* [What to do]: Scan the data for lines with "only" and report the count by itself.

┏━━

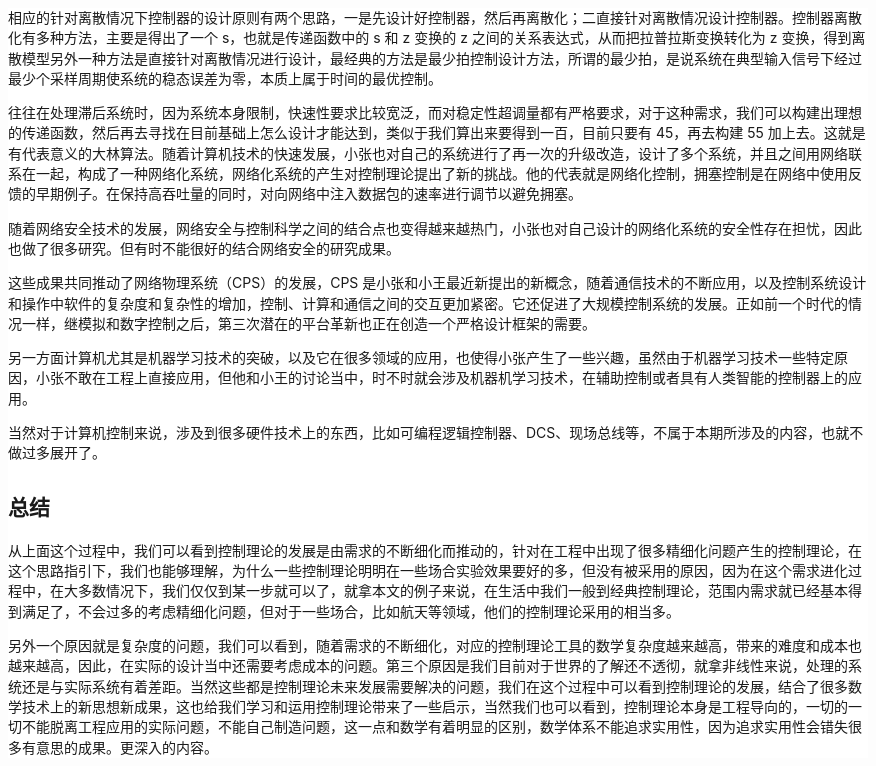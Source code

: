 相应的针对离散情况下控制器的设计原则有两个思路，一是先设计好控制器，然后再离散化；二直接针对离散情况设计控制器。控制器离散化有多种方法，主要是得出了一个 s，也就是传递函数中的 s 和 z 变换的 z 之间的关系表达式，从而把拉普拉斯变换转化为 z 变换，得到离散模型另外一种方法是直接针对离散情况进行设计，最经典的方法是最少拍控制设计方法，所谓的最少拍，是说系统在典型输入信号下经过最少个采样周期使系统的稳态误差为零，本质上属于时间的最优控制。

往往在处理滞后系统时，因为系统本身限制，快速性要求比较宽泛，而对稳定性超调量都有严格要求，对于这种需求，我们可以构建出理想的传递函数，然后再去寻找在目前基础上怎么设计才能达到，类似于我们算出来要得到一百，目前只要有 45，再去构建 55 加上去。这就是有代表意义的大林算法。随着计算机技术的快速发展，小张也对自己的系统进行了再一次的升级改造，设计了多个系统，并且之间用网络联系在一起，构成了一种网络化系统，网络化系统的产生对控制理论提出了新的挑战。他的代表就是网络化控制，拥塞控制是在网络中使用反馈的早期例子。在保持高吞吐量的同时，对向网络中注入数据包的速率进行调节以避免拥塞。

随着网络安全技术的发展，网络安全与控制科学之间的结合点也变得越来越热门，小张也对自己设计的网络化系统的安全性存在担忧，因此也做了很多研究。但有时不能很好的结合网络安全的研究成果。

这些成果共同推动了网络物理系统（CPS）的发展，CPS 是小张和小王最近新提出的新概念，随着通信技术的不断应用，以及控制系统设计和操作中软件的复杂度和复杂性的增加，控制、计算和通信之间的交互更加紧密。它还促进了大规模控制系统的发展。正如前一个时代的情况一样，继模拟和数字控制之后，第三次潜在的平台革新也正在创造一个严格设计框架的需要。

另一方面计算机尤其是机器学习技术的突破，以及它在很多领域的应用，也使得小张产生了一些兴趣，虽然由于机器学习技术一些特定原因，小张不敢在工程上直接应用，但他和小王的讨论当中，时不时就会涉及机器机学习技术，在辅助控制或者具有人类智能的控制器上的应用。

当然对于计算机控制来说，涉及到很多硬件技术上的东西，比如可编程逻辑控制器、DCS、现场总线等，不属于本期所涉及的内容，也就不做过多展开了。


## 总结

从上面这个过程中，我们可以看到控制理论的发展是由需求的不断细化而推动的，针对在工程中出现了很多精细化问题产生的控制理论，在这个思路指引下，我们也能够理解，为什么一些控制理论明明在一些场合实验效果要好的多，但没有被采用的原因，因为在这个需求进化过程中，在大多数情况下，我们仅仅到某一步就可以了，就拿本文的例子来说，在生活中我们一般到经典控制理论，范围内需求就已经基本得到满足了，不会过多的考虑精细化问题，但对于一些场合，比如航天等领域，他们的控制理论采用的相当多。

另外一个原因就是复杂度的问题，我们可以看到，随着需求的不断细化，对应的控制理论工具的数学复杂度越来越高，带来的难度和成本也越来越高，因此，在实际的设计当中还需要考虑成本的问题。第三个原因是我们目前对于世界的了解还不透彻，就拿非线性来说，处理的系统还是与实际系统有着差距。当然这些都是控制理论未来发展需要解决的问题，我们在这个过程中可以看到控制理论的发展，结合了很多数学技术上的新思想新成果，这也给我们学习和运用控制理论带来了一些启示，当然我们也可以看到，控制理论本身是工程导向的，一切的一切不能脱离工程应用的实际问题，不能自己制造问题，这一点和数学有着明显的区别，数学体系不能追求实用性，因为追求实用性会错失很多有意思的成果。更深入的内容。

┗━━
┏━━

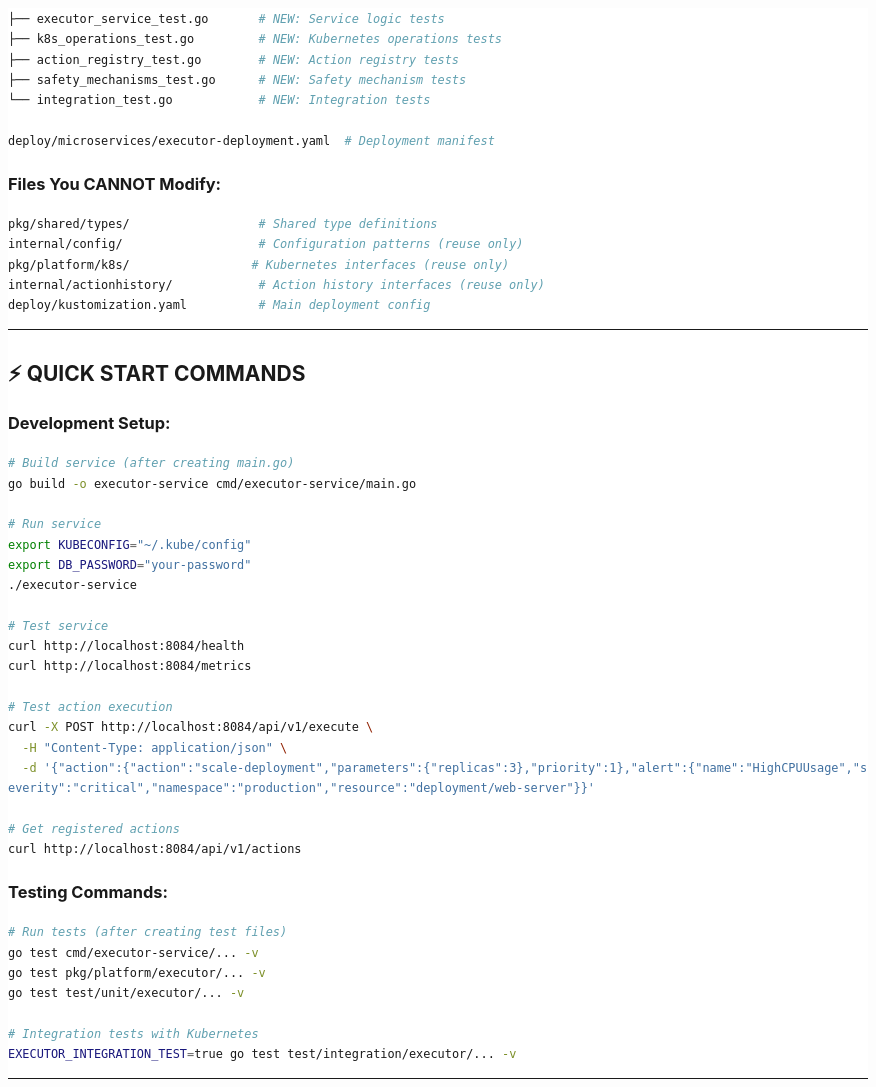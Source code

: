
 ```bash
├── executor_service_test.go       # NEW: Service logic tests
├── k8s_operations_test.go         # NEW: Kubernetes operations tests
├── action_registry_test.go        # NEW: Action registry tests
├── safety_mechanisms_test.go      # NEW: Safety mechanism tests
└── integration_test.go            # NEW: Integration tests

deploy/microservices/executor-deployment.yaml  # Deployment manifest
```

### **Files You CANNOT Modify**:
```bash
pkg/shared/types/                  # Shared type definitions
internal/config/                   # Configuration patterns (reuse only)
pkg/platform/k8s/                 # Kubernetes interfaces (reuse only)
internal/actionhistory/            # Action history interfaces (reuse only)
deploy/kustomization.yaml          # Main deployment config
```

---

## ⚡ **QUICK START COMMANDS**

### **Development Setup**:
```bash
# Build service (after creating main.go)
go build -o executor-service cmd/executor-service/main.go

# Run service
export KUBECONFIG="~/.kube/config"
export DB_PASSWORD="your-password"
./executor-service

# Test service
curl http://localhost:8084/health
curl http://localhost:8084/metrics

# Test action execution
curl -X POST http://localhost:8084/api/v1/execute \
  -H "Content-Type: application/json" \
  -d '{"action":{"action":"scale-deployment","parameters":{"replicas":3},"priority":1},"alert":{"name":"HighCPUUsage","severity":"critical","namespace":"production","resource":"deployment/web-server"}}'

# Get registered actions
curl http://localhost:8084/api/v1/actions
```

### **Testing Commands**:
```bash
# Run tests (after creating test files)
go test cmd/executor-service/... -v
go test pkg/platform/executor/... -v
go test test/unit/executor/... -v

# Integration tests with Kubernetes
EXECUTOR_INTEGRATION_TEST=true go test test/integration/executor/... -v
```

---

┗━━

* [Solution]: 3